On what basis do you claim this? In all of the court cases that enforced the one-drop rule in the Jim Crow era, the defendants: (1) Self-identified as White, (2) Associated with Whites, (3) looked completely and utterly White, and (3) no evidence was ever presented that they had any genealogy other than European. On what possible grounds can you personally "know" that they were not White?

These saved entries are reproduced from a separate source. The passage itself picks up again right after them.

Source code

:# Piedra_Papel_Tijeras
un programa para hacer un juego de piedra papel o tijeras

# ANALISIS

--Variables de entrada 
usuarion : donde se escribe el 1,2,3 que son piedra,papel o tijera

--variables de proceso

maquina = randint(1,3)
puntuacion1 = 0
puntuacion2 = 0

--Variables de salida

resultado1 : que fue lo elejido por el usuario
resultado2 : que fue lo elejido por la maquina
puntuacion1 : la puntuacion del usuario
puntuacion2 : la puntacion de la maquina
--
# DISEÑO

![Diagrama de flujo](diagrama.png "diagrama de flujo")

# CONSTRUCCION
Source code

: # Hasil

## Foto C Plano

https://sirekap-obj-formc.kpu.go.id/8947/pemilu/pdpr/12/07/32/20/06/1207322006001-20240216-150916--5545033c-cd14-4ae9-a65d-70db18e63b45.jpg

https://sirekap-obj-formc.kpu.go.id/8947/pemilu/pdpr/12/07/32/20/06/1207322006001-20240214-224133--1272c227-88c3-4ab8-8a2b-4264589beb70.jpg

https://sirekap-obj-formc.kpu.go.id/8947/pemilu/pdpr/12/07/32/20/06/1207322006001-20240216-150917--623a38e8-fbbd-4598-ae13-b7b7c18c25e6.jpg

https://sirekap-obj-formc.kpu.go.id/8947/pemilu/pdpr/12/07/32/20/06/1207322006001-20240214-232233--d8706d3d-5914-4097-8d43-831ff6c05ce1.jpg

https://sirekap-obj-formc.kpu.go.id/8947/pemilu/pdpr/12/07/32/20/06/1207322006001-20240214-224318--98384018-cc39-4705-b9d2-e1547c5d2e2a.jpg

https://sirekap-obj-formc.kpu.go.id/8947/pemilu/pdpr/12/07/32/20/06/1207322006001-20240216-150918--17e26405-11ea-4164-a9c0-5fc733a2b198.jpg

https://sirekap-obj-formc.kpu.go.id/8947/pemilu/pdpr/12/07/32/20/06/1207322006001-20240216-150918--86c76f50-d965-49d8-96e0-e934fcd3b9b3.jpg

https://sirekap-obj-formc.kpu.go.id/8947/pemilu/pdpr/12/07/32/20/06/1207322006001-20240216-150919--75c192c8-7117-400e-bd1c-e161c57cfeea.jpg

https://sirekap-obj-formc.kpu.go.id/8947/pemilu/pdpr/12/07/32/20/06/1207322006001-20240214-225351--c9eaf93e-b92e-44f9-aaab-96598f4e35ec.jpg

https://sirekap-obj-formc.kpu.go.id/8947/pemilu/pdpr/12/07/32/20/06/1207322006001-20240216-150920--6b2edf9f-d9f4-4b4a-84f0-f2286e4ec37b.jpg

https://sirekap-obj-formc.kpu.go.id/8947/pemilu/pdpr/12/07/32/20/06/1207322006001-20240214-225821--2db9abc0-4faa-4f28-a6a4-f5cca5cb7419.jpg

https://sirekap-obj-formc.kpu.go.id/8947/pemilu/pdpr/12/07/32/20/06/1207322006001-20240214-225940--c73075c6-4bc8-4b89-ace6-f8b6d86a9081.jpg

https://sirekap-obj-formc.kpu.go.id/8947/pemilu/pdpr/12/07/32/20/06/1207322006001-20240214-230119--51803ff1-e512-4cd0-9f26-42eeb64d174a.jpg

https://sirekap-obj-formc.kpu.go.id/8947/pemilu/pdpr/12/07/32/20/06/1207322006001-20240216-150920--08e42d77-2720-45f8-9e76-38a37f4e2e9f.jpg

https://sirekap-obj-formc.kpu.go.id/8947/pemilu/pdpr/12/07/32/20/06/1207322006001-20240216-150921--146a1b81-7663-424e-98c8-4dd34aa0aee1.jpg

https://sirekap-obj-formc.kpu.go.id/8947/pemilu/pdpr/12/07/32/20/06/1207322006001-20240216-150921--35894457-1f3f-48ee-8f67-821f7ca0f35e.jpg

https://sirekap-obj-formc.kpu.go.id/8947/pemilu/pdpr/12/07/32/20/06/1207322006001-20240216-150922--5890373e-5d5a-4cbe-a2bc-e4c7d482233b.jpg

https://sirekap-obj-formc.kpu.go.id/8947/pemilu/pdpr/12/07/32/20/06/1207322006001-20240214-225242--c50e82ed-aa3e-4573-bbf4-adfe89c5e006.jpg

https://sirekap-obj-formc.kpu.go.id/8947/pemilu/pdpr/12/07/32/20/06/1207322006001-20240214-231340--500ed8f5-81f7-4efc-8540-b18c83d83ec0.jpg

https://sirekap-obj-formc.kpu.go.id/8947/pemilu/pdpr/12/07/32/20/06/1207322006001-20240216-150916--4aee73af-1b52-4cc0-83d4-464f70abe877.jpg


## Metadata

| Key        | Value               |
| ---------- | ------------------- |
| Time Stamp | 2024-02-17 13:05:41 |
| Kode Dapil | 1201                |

Again, read my post. I never spoke to self identity. The one drop rule targeted people of mixed ancestry. Known mixed ancestry. Wether they identified as White or not. Blacks by their own identification already were more than a drop. If it targeted Whites overall then it would have been a drop of White blood. Because even all people of supposedly pure White ancestry would be guilty of the rule. Here only people of mixed ancestry if provable where the targets. If someone could prove beyond a legal standard that they did not have the ancestry in question they were excused. So how does this target all whites? No, it targets those whites who are of mixed ancestry. It also targets those who were not identified as White by excluding them. No court decision necessary if the ancestry was obvious in the face. Froma person looking heaviliy mixed to looking mostly African, the one drop rule excluded them. The court cases only focused on those that eyeballing and common records had not already labeled as having African ancestry.
Quote:
Salsassin wrote:
It targeted people of mixed ancestry.

What do you mean by this? Everyone on earth has "mixed ancestry" in some sense. If you are claiming that the defendants in the 100-odd court cases that enforced the ODR in the Jim Crow era actually had ancestors who had once been African-descended slaves, I would love to see your evidence of this. It is a shame that you were not around when the cases were being prosecuted, since you evidently have uncovered information that the prosecuting lawyers at the time could not find.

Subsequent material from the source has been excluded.